··· Records for this exercise ···
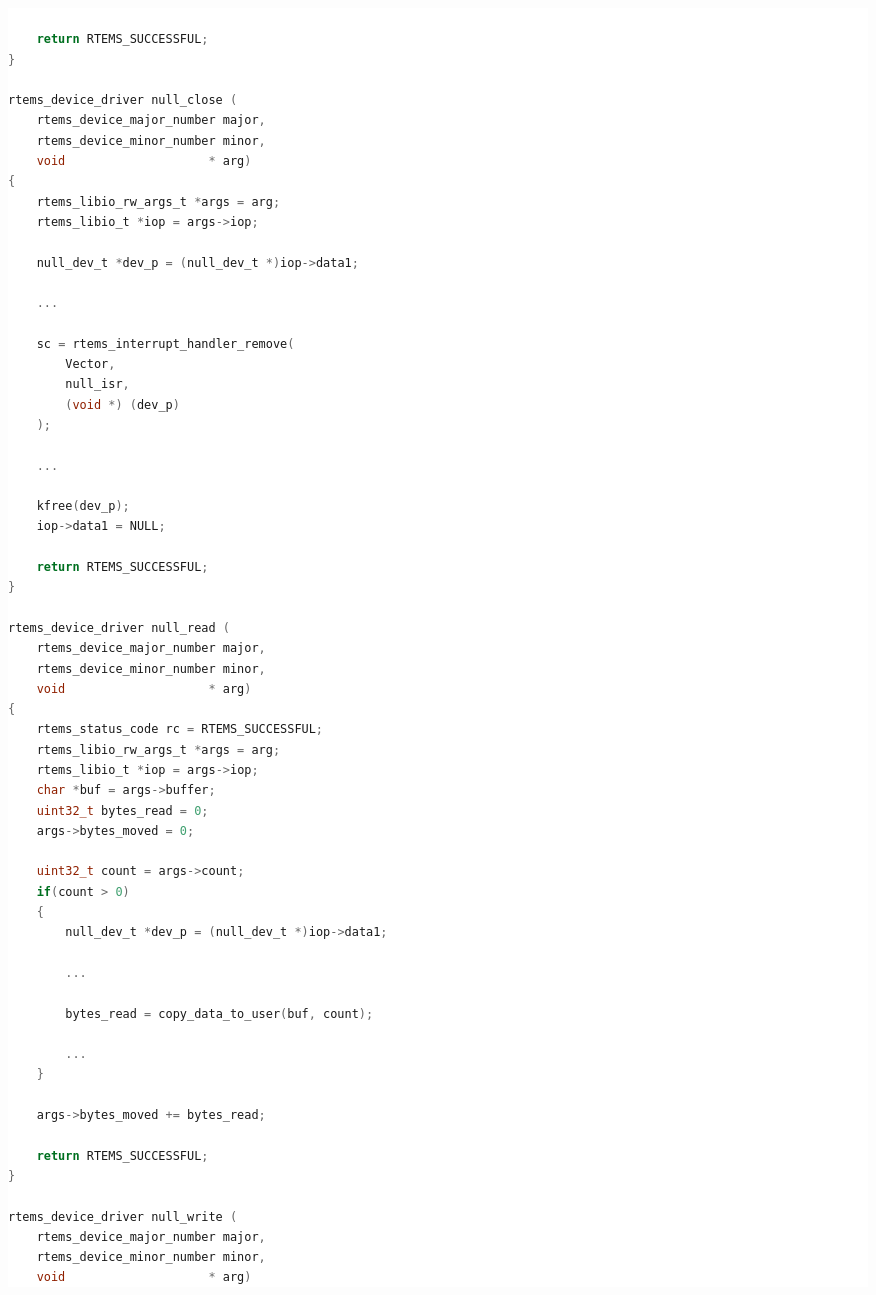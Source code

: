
 ```c
	
	return RTEMS_SUCCESSFUL;
}

rtems_device_driver null_close (
    rtems_device_major_number major,
    rtems_device_minor_number minor,
    void                    * arg)
{
 	rtems_libio_rw_args_t *args = arg;
	rtems_libio_t *iop = args->iop;

	null_dev_t *dev_p = (null_dev_t *)iop->data1;
	
	...

	sc = rtems_interrupt_handler_remove(
		Vector,
		null_isr,
		(void *) (dev_p)
	);
	
	...
	
	kfree(dev_p);
	iop->data1 = NULL;
	
	return RTEMS_SUCCESSFUL;
}

rtems_device_driver null_read (
    rtems_device_major_number major,
    rtems_device_minor_number minor,
    void                    * arg)
{
	rtems_status_code rc = RTEMS_SUCCESSFUL;
	rtems_libio_rw_args_t *args = arg;
	rtems_libio_t *iop = args->iop;
	char *buf = args->buffer;
	uint32_t bytes_read = 0;
	args->bytes_moved = 0;

	uint32_t count = args->count;
	if(count > 0)
	{
		null_dev_t *dev_p = (null_dev_t *)iop->data1;
		
		...
		
		bytes_read = copy_data_to_user(buf, count);
		
		...
	}
	
	args->bytes_moved += bytes_read;

	return RTEMS_SUCCESSFUL;
}

rtems_device_driver null_write (
    rtems_device_major_number major,
    rtems_device_minor_number minor,
    void                    * arg)
```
···
» Exercise directions
The answer must consist of every line in the records above that contains the word "count".

» Solution
	uint32_t count = args->count;
	if(count > 0)
		bytes_read = copy_data_to_user(buf, count);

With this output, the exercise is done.